[DATASET EXCERPTS — start]

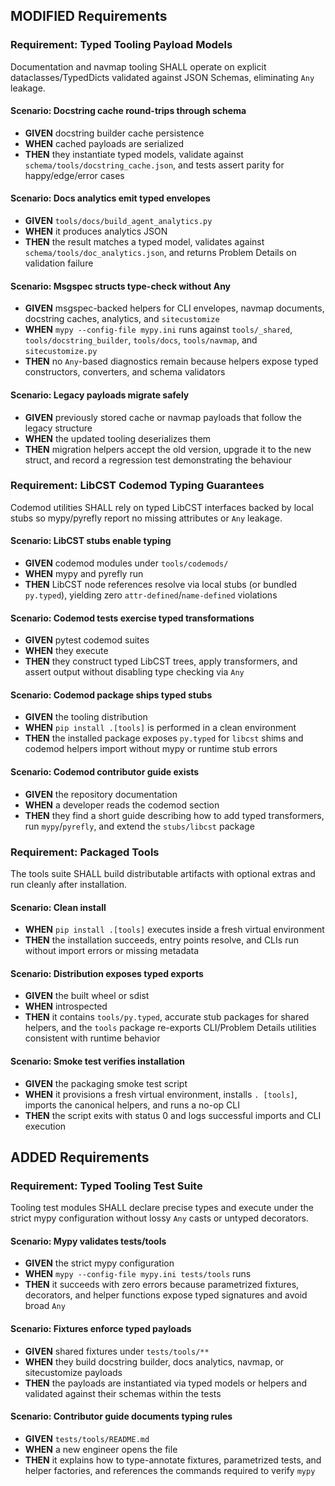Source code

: ## MODIFIED Requirements
### Requirement: Typed Tooling Payload Models
Documentation and navmap tooling SHALL operate on explicit dataclasses/TypedDicts validated against JSON Schemas, eliminating `Any` leakage.

#### Scenario: Docstring cache round-trips through schema
- **GIVEN** docstring builder cache persistence
- **WHEN** cached payloads are serialized
- **THEN** they instantiate typed models, validate against `schema/tools/docstring_cache.json`, and tests assert parity for happy/edge/error cases

#### Scenario: Docs analytics emit typed envelopes
- **GIVEN** `tools/docs/build_agent_analytics.py`
- **WHEN** it produces analytics JSON
- **THEN** the result matches a typed model, validates against `schema/tools/doc_analytics.json`, and returns Problem Details on validation failure

#### Scenario: Msgspec structs type-check without Any
- **GIVEN** msgspec-backed helpers for CLI envelopes, navmap documents, docstring caches, analytics, and `sitecustomize`
- **WHEN** `mypy --config-file mypy.ini` runs against `tools/_shared`, `tools/docstring_builder`, `tools/docs`, `tools/navmap`, and `sitecustomize.py`
- **THEN** no `Any`-based diagnostics remain because helpers expose typed constructors, converters, and schema validators

#### Scenario: Legacy payloads migrate safely
- **GIVEN** previously stored cache or navmap payloads that follow the legacy structure
- **WHEN** the updated tooling deserializes them
- **THEN** migration helpers accept the old version, upgrade it to the new struct, and record a regression test demonstrating the behaviour

### Requirement: LibCST Codemod Typing Guarantees
Codemod utilities SHALL rely on typed LibCST interfaces backed by local stubs so mypy/pyrefly report no missing attributes or `Any` leakage.

#### Scenario: LibCST stubs enable typing
- **GIVEN** codemod modules under `tools/codemods/`
- **WHEN** mypy and pyrefly run
- **THEN** LibCST node references resolve via local stubs (or bundled `py.typed`), yielding zero `attr-defined`/`name-defined` violations

#### Scenario: Codemod tests exercise typed transformations
- **GIVEN** pytest codemod suites
- **WHEN** they execute
- **THEN** they construct typed LibCST trees, apply transformers, and assert output without disabling type checking via `Any`

#### Scenario: Codemod package ships typed stubs
- **GIVEN** the tooling distribution
- **WHEN** `pip install .[tools]` is performed in a clean environment
- **THEN** the installed package exposes `py.typed` for `libcst` shims and codemod helpers import without mypy or runtime stub errors

#### Scenario: Codemod contributor guide exists
- **GIVEN** the repository documentation
- **WHEN** a developer reads the codemod section
- **THEN** they find a short guide describing how to add typed transformers, run `mypy`/`pyrefly`, and extend the `stubs/libcst` package

### Requirement: Packaged Tools
The tools suite SHALL build distributable artifacts with optional extras and run cleanly after installation.

#### Scenario: Clean install
- **WHEN** `pip install .[tools]` executes inside a fresh virtual environment
- **THEN** the installation succeeds, entry points resolve, and CLIs run without import errors or missing metadata

#### Scenario: Distribution exposes typed exports
- **GIVEN** the built wheel or sdist
- **WHEN** introspected
- **THEN** it contains `tools/py.typed`, accurate stub packages for shared helpers, and the `tools` package re-exports CLI/Problem Details utilities consistent with runtime behavior

#### Scenario: Smoke test verifies installation
- **GIVEN** the packaging smoke test script
- **WHEN** it provisions a fresh virtual environment, installs `. [tools]`, imports the canonical helpers, and runs a no-op CLI
- **THEN** the script exits with status 0 and logs successful imports and CLI execution

## ADDED Requirements
### Requirement: Typed Tooling Test Suite
Tooling test modules SHALL declare precise types and execute under the strict mypy configuration without lossy `Any` casts or untyped decorators.

#### Scenario: Mypy validates tests/tools
- **GIVEN** the strict mypy configuration
- **WHEN** `mypy --config-file mypy.ini tests/tools` runs
- **THEN** it succeeds with zero errors because parametrized fixtures, decorators, and helper functions expose typed signatures and avoid broad `Any`

#### Scenario: Fixtures enforce typed payloads
- **GIVEN** shared fixtures under `tests/tools/**`
- **WHEN** they build docstring builder, docs analytics, navmap, or sitecustomize payloads
- **THEN** the payloads are instantiated via typed models or helpers and validated against their schemas within the tests

#### Scenario: Contributor guide documents typing rules
- **GIVEN** `tests/tools/README.md`
- **WHEN** a new engineer opens the file
- **THEN** it explains how to type-annotate fixtures, parametrized tests, and helper factories, and references the commands required to verify `mypy`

[DATASET EXCERPTS — finish]

WHAT IS EXPECTED: On how many lines above does the word "guide" appear? Only the number should be given.

RESULT OF THE EXERCISE: 3